- Native name: Константин Антонович Абазовский
- Born: 1 October 1919 Obukhovo, Lepelsky Uyezd, Vitebsk Governorate, RSFSR
- Died: 26 October 1944 (aged 25)
- Allegiance: Soviet Union
- Branch: Soviet Air Force
- Service years: 1940–1944
- Rank: Lieutenant
- Unit: 190th Attack Aviation Regiment
- Conflicts: World War II Baltic Offensive; ;
- Awards: Hero of the Soviet Union

= Konstantin Abazovsky =

Soviet lieutenant and flight commander (1919-1944)
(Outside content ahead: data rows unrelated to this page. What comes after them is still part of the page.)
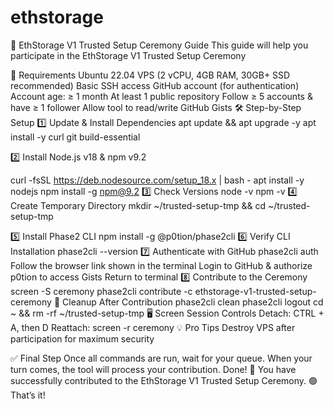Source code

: # ethstorage
🚀 EthStorage V1 Trusted Setup Ceremony Guide
This guide will help you participate in the EthStorage V1 Trusted Setup Ceremony

📌 Requirements
Ubuntu 22.04 VPS (2 vCPU, 4GB RAM, 30GB+ SSD recommended)
Basic SSH access
GitHub account (for authentication)
Account age: ≥ 1 month
At least 1 public repository
Follow ≥ 5 accounts & have ≥ 1 follower
Allow tool to read/write GitHub Gists
🛠 Step-by-Step Setup
1️⃣ Update & Install Dependencies
apt update && apt upgrade -y
apt install -y curl git build-essential

2️⃣ Install Node.js v18 & npm v9.2

curl -fsSL https://deb.nodesource.com/setup_18.x | bash -
apt install -y nodejs
npm install -g npm@9.2
3️⃣ Check Versions
node -v
npm -v
4️⃣ Create Temporary Directory
mkdir ~/trusted-setup-tmp && cd ~/trusted-setup-tmp

5️⃣ Install Phase2 CLI
npm install -g @p0tion/phase2cli
6️⃣ Verify CLI Installation
phase2cli --version
7️⃣ Authenticate with GitHub
phase2cli auth
Follow the browser link shown in the terminal
Login to GitHub & authorize p0tion to access Gists
Return to terminal
8️⃣ Contribute to the Ceremony
screen -S ceremony
phase2cli contribute -c ethstorage-v1-trusted-setup-ceremony
🧹 Cleanup After Contribution
phase2cli clean
phase2cli logout
cd ~ && rm -rf ~/trusted-setup-tmp
🖥 Screen Session Controls
Detach: CTRL + A, then D
Reattach: screen -r ceremony
💡 Pro Tips
Destroy VPS after participation for maximum security

✅ Final Step
Once all commands are run, wait for your queue.
When your turn comes, the tool will process your contribution.
Done! 🎉 You have successfully contributed to the EthStorage V1 Trusted Setup Ceremony.
🟢 That’s it!
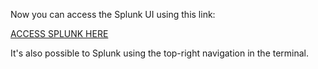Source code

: Now you can access the Splunk UI using this link:

[ACCESS SPLUNK HERE]({{TRAFFIC_HOST1_8000}})

It's also possible to Splunk using the top-right navigation in the terminal.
Konstantin Antonovich Abazovsky (Константи́н Анто́нович Абазо́вский; 1 October 1919 – 26 October 1944) was a lieutenant and flight commander in the 190th Attack Aviation Regiment. He was killed in a dogfight on the same day he was awarded the title Hero of the Soviet Union.

== Early life ==
Abazovsky was born on 1 October 1919 in the village of Obukhovo in the Lepel district of Vitebsk Governorate to a peasant family of Belarusian ethnicity. He graduated from the Vitebsk Pedagogical Institute and was a history teacher in a junior high school in Plisa, Beshankovichy district. In 1940, Abazovsky was drafted into the Red Army.

== World War II ==
Abazovsky graduated from the Military Aviation School. He joined the Communist Party of the Soviet Union in 1943. During the same year, he was sent to the front and flew on the North Caucasian Front and then on the Crimean Front. He flew with the 190th Attack Aviation Regiment. On 25 August, he was awarded the Order of the Red Star. On 25 October, he was awarded the Order of the Patriotic War 2nd class. On 29 April 1944, Abazovsky received the Order of the Red Banner. On 6 May 1944, the flight commanded by Abazovsky reportedly shot down five German fighters, destroyed eight on the ground and destroyed two warehouses full of ammunition in Sevastopol. On 19 May, he was awarded the Order of the Red Star again for his actions. By August 1944, Abazovsky was a flight commander in the regiment, attached to the 2nd Baltic Front. By this point in the war, he had made 106 sorties, reportedly destroying 11 tanks and three aircraft on the ground. On 26 October 1944, he was awarded the title Hero of the Soviet Union and the Order of Lenin. On the same day, Abazovsky was killed in a dogfight. Abazovsky was awarded the Order of the Red Banner a second time on 28 October 1944.

== Legacy ==
A school in Plisa is named after Abazovsky.